_Task item_: Print every one of the records verbatim, omitting nothing.

───── Given data

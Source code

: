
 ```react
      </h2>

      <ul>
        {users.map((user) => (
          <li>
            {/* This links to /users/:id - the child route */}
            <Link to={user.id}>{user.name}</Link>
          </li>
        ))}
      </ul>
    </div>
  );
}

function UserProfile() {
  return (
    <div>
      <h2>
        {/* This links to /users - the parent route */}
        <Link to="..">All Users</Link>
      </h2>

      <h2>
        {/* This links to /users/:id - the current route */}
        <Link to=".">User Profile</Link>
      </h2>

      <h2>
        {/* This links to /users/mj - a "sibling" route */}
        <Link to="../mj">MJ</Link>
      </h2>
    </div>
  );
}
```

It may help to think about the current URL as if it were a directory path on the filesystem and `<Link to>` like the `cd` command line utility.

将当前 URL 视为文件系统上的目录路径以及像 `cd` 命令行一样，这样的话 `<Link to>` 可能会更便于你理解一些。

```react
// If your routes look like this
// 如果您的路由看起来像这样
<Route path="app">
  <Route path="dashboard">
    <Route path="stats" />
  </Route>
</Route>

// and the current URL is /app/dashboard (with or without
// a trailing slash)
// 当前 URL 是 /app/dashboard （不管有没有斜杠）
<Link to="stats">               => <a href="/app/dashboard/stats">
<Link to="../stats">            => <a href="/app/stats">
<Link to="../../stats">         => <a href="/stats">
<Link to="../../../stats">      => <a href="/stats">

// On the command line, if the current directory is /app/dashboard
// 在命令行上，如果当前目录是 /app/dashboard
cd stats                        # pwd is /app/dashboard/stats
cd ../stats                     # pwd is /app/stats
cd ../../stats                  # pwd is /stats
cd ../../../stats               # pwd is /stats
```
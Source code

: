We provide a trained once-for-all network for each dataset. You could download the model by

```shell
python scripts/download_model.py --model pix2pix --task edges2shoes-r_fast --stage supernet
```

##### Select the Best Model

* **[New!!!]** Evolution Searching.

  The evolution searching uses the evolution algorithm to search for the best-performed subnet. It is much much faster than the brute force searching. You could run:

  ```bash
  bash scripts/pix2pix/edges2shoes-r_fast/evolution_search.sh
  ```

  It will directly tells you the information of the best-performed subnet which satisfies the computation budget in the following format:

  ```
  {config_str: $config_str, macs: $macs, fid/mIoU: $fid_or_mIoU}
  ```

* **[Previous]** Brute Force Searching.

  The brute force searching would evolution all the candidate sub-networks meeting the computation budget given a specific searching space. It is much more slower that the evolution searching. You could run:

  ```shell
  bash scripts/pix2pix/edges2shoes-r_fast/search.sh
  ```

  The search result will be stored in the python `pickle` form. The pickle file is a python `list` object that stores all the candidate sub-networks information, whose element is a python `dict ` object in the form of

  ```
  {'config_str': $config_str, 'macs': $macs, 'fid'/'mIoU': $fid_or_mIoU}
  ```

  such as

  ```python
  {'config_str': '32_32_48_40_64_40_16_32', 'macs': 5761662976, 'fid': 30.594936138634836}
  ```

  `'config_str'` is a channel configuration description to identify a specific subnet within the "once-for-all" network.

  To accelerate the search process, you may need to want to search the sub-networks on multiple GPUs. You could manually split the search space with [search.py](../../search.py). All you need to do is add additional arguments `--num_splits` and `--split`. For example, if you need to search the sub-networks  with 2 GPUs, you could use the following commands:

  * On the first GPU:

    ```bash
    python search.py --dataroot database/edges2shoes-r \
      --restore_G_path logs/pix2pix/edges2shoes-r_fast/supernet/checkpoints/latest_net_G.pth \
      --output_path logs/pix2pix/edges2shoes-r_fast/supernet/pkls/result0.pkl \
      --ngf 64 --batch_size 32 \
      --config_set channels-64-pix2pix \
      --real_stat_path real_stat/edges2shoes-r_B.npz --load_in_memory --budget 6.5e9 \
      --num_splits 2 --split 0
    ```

──────────

_Output of the exercise_:
Source code

:
 ```react
      </h2>

      <ul>
        {users.map((user) => (
          <li>
            {/* This links to /users/:id - the child route */}
            <Link to={user.id}>{user.name}</Link>
          </li>
        ))}
      </ul>
    </div>
  );
}

function UserProfile() {
  return (
    <div>
      <h2>
        {/* This links to /users - the parent route */}
        <Link to="..">All Users</Link>
      </h2>

      <h2>
        {/* This links to /users/:id - the current route */}
        <Link to=".">User Profile</Link>
      </h2>

      <h2>
        {/* This links to /users/mj - a "sibling" route */}
        <Link to="../mj">MJ</Link>
      </h2>
    </div>
  );
}
```

It may help to think about the current URL as if it were a directory path on the filesystem and `<Link to>` like the `cd` command line utility.

将当前 URL 视为文件系统上的目录路径以及像 `cd` 命令行一样，这样的话 `<Link to>` 可能会更便于你理解一些。

```react
// If your routes look like this
// 如果您的路由看起来像这样
<Route path="app">
  <Route path="dashboard">
    <Route path="stats" />
  </Route>
</Route>

// and the current URL is /app/dashboard (with or without
// a trailing slash)
// 当前 URL 是 /app/dashboard （不管有没有斜杠）
<Link to="stats">               => <a href="/app/dashboard/stats">
<Link to="../stats">            => <a href="/app/stats">
<Link to="../../stats">         => <a href="/stats">
<Link to="../../../stats">      => <a href="/stats">

// On the command line, if the current directory is /app/dashboard
// 在命令行上，如果当前目录是 /app/dashboard
cd stats                        # pwd is /app/dashboard/stats
cd ../stats                     # pwd is /app/stats
cd ../../stats                  # pwd is /stats
cd ../../../stats               # pwd is /stats
```
Source code

:We provide a trained once-for-all network for each dataset. You could download the model by

```shell
python scripts/download_model.py --model pix2pix --task edges2shoes-r_fast --stage supernet
```

##### Select the Best Model

* **[New!!!]** Evolution Searching.

  The evolution searching uses the evolution algorithm to search for the best-performed subnet. It is much much faster than the brute force searching. You could run:

  ```bash
  bash scripts/pix2pix/edges2shoes-r_fast/evolution_search.sh
  ```

  It will directly tells you the information of the best-performed subnet which satisfies the computation budget in the following format:

  ```
  {config_str: $config_str, macs: $macs, fid/mIoU: $fid_or_mIoU}
  ```

* **[Previous]** Brute Force Searching.

  The brute force searching would evolution all the candidate sub-networks meeting the computation budget given a specific searching space. It is much more slower that the evolution searching. You could run:

  ```shell
  bash scripts/pix2pix/edges2shoes-r_fast/search.sh
  ```

  The search result will be stored in the python `pickle` form. The pickle file is a python `list` object that stores all the candidate sub-networks information, whose element is a python `dict ` object in the form of

  ```
  {'config_str': $config_str, 'macs': $macs, 'fid'/'mIoU': $fid_or_mIoU}
  ```

  such as

  ```python
  {'config_str': '32_32_48_40_64_40_16_32', 'macs': 5761662976, 'fid': 30.594936138634836}
  ```

  `'config_str'` is a channel configuration description to identify a specific subnet within the "once-for-all" network.

  To accelerate the search process, you may need to want to search the sub-networks on multiple GPUs. You could manually split the search space with [search.py](../../search.py). All you need to do is add additional arguments `--num_splits` and `--split`. For example, if you need to search the sub-networks  with 2 GPUs, you could use the following commands:

  * On the first GPU:

    ```bash
    python search.py --dataroot database/edges2shoes-r \
      --restore_G_path logs/pix2pix/edges2shoes-r_fast/supernet/checkpoints/latest_net_G.pth \
      --output_path logs/pix2pix/edges2shoes-r_fast/supernet/pkls/result0.pkl \
      --ngf 64 --batch_size 32 \
      --config_set channels-64-pix2pix \
      --real_stat_path real_stat/edges2shoes-r_B.npz --load_in_memory --budget 6.5e9 \
      --num_splits 2 --split 0
    ```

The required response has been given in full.